[Stored data]
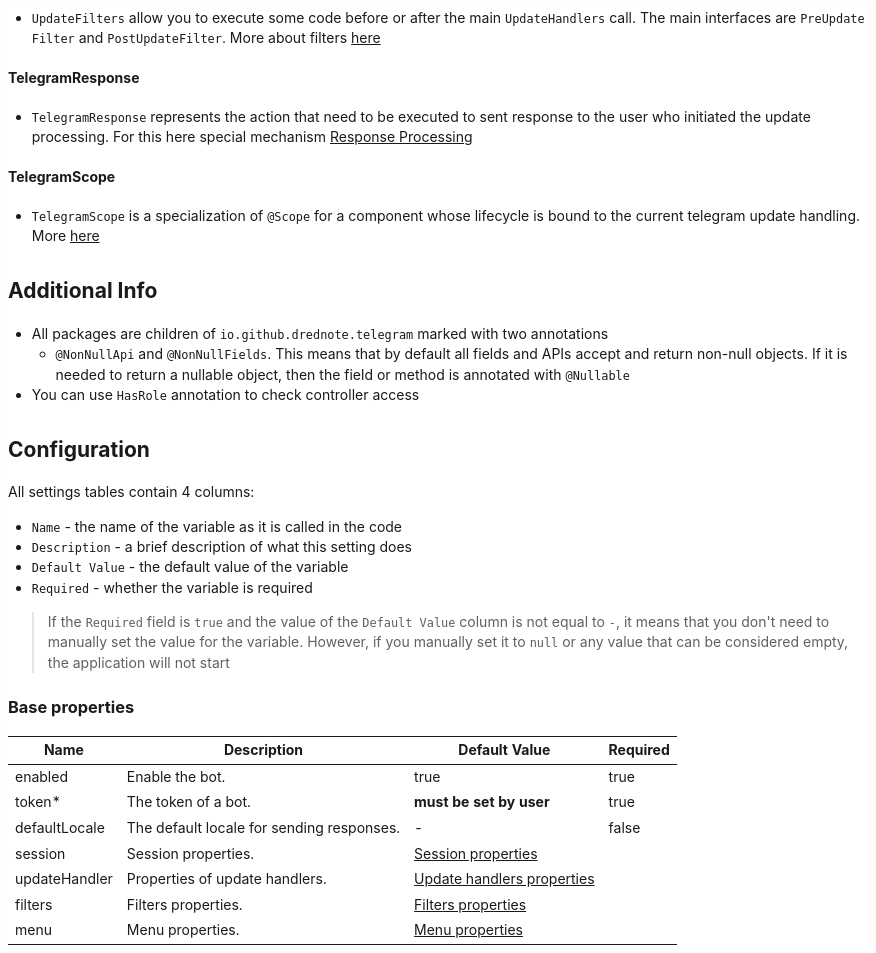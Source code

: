 - `UpdateFilters` allow you to execute some code before or after the main `UpdateHandlers` call. The
  main interfaces are `PreUpdateFilter` and `PostUpdateFilter`. More about filters [here](#filters)

#### TelegramResponse

- `TelegramResponse` represents the action that need to be executed to sent response to the user who
  initiated the update processing. For this here special
  mechanism [Response Processing](#response-processing)

#### TelegramScope

- `TelegramScope` is a specialization of `@Scope` for a component whose lifecycle is bound to the
  current telegram update handling. More [here](#telegram-scope)

## Additional Info

- All packages are children of `io.github.drednote.telegram` marked with two annotations
    - `@NonNullApi` and `@NonNullFields`. This means that by default all fields and APIs accept and
      return non-null objects. If it is needed to return a nullable object, then the field or method
      is annotated with `@Nullable`
- You can use `HasRole` annotation to check controller access

## Configuration

All settings tables contain 4 columns:

- `Name` - the name of the variable as it is called in the code
- `Description` - a brief description of what this setting does
- `Default Value` - the default value of the variable
- `Required` - whether the variable is required

> If the `Required` field is `true` and the value of the `Default Value` column is not equal to `-`,
> it means that you don't need to manually set the value for the variable. However, if you manually
> set it to `null` or any value that can be considered empty, the application will not start

### Base properties

| Name          | Description                               | Default Value                                            | Required |
|---------------|-------------------------------------------|----------------------------------------------------------|----------|
| enabled       | Enable the bot.                           | true                                                     | true     |
| token*        | The token of a bot.                       | <b>must be set by user</b>                               | true     |
| defaultLocale | The default locale for sending responses. | -                                                        | false    |
| session       | Session properties.                       | [Session properties](#session-properties)                |          |
| updateHandler | Properties of update handlers.            | [Update handlers properties](#update-handler-properties) |          |
| filters       | Filters properties.                       | [Filters properties](#filters-properties)                |          |
| menu          | Menu properties.                          | [Menu properties](#menu-properties)                      |          |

Problem details:
Lines that contain "here" are to be copied from the records above.

Answer section:
  main interfaces are `PreUpdateFilter` and `PostUpdateFilter`. More about filters [here](#filters)
  initiated the update processing. For this here special
  current telegram update handling. More [here](#telegram-scope)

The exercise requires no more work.